Car l’affaire semble déjà très mal partie pour faire la lumière sur le meurtre. En cause, un mystère autour du corps vraisemblablement manipulé. Selon les témoins, le cadavre de Madjoulba présente des points de suture qui remontent du cou jusqu’à la poitrine, validant quelque peu la rumeur sur des blessures par balle et au couteau.
Cependant, le cadavre à la morgue est proprement nettoyé, peut-être dans le but inavoué d’effacer toutes traces de lutte voire d’empreintes digitales, rendant ainsi beaucoup plus délicate une éventuelle autopsie voire invalidant toute investigation. C’est tout comme on faisait disparaître le corps du délit.
Dans ce cas, seule la restitution du corps semblait être la seule issue pour permettre à la famille de faire au moins le rituel funéraire et d’avoir la paix avec la conscience. Une issue qui semble peut-être aussi compromise depuis que les populations de Siou pensent entreprendre des démarches mystiques et tribales avec le corps pour attirer la colère et la malédiction des dieux sur les auteurs et commanditaires du meurtre.
Le colonel serait confiné depuis août 2019
Pour rappel, le colonel Toussaint Bitala Madjoulba était commandant du Bataillon d’Intervention rapide (BIR) fort de quelques 6.000 hommes. Il fut aussi commandant de la première région militaire du Togo, c’est-à-dire de Blitta jusqu’à Lomé, la moitié et la zone stratégique du pays.
Son corps sans vie serait retrouvé très tôt le matin dans son bureau le 4 mai, au lendemain de la prestation de serment du chef de l’Etat Faure Gnassingbe, cérémonie à laquelle il avait participé. Il avait six enfants dont l’aîné, 26 ans, est médecin militaire et le cadet étudiant en licence. Ceux qui le connaissent ont de lui l’image d’un homme plutôt affable, très famille que son frère ambassadeur.
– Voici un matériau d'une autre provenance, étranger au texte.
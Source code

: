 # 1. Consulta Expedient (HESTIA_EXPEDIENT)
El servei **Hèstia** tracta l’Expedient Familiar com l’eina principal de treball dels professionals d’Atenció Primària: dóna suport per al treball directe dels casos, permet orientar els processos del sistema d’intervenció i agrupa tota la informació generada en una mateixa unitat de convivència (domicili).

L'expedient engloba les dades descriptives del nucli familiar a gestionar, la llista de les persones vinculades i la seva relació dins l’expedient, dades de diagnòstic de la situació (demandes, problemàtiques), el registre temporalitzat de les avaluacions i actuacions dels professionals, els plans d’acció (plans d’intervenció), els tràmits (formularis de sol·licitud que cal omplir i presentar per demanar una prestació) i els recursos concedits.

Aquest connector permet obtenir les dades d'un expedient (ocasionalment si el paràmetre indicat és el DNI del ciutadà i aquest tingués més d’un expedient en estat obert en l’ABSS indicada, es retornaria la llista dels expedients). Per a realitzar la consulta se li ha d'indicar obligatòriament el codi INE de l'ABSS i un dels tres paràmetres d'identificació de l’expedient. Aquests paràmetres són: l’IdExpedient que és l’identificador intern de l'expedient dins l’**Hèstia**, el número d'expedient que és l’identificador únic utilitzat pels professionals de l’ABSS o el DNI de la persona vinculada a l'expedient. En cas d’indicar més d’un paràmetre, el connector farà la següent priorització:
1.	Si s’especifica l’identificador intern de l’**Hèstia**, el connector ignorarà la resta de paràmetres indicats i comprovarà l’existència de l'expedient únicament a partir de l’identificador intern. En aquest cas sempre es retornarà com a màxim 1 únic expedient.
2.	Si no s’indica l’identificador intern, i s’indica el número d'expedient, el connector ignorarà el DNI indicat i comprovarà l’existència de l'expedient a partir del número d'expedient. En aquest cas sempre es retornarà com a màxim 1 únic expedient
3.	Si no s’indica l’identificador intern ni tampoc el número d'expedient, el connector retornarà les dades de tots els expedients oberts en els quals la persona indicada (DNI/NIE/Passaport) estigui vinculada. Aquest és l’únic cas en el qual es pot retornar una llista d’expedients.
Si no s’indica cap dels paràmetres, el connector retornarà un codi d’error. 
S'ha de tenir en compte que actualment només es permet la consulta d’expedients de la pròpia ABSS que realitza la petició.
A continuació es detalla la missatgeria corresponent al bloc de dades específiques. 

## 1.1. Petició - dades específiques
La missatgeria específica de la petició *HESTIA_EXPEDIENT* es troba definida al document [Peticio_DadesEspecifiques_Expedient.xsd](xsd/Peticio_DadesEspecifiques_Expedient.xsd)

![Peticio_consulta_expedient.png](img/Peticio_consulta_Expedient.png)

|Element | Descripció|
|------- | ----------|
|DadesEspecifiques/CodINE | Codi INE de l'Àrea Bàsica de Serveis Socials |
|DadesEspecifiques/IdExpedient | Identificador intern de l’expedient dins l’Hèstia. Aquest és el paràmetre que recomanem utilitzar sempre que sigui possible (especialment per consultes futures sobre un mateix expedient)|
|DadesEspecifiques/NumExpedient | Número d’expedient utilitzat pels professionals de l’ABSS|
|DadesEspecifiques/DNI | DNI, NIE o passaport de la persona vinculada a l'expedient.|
Ni Faure Gnassingbé, président de la République et ayant en charge le ministère de la Défense nationale, ni l’état-major des armées, n’ont fait de déclaration publique concernant cet officier supérieur et de surcroît grand stratège de l’armée.
Une commission d’enquête de commandement serait mise sur pied. Le ministre de la Sécurité, le Général Yark Damehame préside cette commission. Elle se compose également du Directeur général de la gendarmerie nationale le Colonel Massina, du Directeur général de la police nationale Yaovi Okpaoul, du Colonel Guy Akpovy, président de la FTF et de quelques officiers .
L’état-major n’a néanmoins fait aucune déclaration officielle sur la constitution de cette commission de commandement. Ce qui laisse planer le doute sur la réalité de ces enquêtes.
A l’heure du covid-19, où l’on parle un langage de confinement, une source proche de la famille confie que Toussaint Bitala Madjoulba serait en réalité confiné depuis août 2019. Il était difficile pour des proches de lui rendre visite. Sa femme aurait déclaré qu’avec sa nouvelle fonction, il n’avait guère le temps. «Bien d’officiers supérieurs ayant des postes de commandement sont pourtant libres de rencontrer leurs proches et de se donner de petits plaisirs mignons », affirme encore notre source. Une information quelque peu insolite qui ne fera que renforcer le mystère autour de la mort suspecte du colonel Madjoulba.